Leaving the pictures aside, repeat the entries exactly.

=== Section Start ===

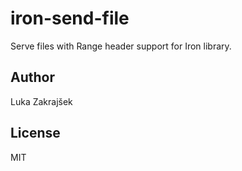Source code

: # iron-send-file

Serve files with Range header support for Iron library.

## Author

Luka Zakrajšek

## License

MIT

=== Section End ===

OUTPUT OF THE TASK:
Source code

: # iron-send-file

Serve files with Range header support for Iron library.

## Author

Luka Zakrajšek

## License

MIT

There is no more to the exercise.